I just read C.S. Lewis’s essays “Membership” and “The Inner Ring” for today’s CSL Society meeting. In the former, Lewis says that “We live, in fact, in a world starved for solitude, silence, and privacy: and therefore starved for meditation and true friendship.” I couldn’t agree more — while I love socializing and being with other people, I need my solitude. Without it, I wouldn’t — couldn’t — be who I am. Perhaps I’m particular because I’m a book person and reading most often isn’t a group affair, but I think it’s a human need. The world today is too noisy and there are far too many demands on our attention.

“There is, in fact, a fatal tendency in all human activities for the means to encroach upon the very ends which they were intended to serve.” All too true. My favorite quote, though, is this: “Those who are members of one another [meaning the Church, families, etc.] become as diverse as the hand and the ear. That is why the worldlings are so monotonously alike compared with the almost fantastic variety of the saints.

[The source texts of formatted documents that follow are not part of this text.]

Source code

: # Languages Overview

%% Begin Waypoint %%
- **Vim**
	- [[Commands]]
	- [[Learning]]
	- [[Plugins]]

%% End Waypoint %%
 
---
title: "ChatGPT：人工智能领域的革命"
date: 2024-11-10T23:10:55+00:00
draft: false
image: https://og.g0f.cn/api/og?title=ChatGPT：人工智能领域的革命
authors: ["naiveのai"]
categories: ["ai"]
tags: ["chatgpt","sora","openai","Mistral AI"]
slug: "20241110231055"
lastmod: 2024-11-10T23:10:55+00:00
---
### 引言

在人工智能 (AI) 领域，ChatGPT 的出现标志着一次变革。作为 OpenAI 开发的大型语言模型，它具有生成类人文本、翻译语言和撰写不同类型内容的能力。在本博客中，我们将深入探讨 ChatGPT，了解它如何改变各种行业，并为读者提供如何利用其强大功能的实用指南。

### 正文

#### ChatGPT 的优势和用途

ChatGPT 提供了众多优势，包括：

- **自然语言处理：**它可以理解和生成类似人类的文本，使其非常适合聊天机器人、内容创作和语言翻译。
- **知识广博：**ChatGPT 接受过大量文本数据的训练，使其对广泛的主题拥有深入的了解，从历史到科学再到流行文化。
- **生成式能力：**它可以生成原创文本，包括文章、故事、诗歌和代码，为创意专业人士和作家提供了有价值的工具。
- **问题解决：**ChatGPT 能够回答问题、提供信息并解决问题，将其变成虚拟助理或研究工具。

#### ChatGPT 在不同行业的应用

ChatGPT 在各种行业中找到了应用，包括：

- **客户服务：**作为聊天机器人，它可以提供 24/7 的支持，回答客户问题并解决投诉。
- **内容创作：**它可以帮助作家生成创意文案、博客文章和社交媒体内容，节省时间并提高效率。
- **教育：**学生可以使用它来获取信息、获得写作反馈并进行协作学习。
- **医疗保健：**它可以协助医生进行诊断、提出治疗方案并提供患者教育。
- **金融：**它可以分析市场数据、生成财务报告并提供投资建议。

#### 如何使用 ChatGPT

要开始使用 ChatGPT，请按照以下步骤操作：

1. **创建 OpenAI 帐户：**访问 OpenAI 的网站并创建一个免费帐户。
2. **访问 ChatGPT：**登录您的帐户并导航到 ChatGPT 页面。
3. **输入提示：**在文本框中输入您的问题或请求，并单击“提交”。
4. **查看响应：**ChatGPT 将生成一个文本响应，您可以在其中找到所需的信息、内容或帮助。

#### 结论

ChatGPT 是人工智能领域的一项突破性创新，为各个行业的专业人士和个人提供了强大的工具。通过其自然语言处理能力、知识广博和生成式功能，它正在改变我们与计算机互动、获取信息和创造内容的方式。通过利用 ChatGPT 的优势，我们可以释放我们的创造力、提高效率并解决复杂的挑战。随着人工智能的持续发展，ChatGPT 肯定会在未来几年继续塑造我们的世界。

Obedience is the road to freedom, humility the road to pleasure, unity the road to personality.”

One last quote before I’m off to the meeting. (”The Inner Ring” was good and reminded me a lot of Mark in That Hideous Strength, but it’s not really an issue for me — at least not at the moment — and so it’ll be put on the back shelf of my brain for future reference.) Here it is:

True personality lies ahead — how far ahead, for most of us, I dare not say. And the key to it does not lie in ourselves. It will not be attained by development from within outwards. It will come to us when we occupy those places in the structure of the eternal cosmos for which we were designed or invented. As a colour first reveals its true quality when placed by an excellent artist in its pre-elected spot between certain others, as a spice reveals its true flavour when inserted just where and when a good cook wishes among the other ingredients, as the dog becomes really doggy only when he has taken his place in the household of man, so we shall then first be true persons when we have suffered ourselves to be fitted into our places. We are marble waiting to b shaped, metal waiting to be run into a mould…. There is no question of finding for [man] a place in the living temple which will do justice to his inherent value and give scope to his natural idiosyncrasy. The place was there first. The man was created for it. He will not be himself till he is there. We shall be true and everlasting and really divine persons only in heaven, just as we are, even now, coloured bodies only in the light. (Emphasis mine.)

Alas, I’ve got to go, but it’s a good quote.

One Response to “The Inner Ring”

  1. Me Says:

    Found your site googling for a CS Lewis quote. Love it!!! Keep up the quotes. I loove CS Lewis!!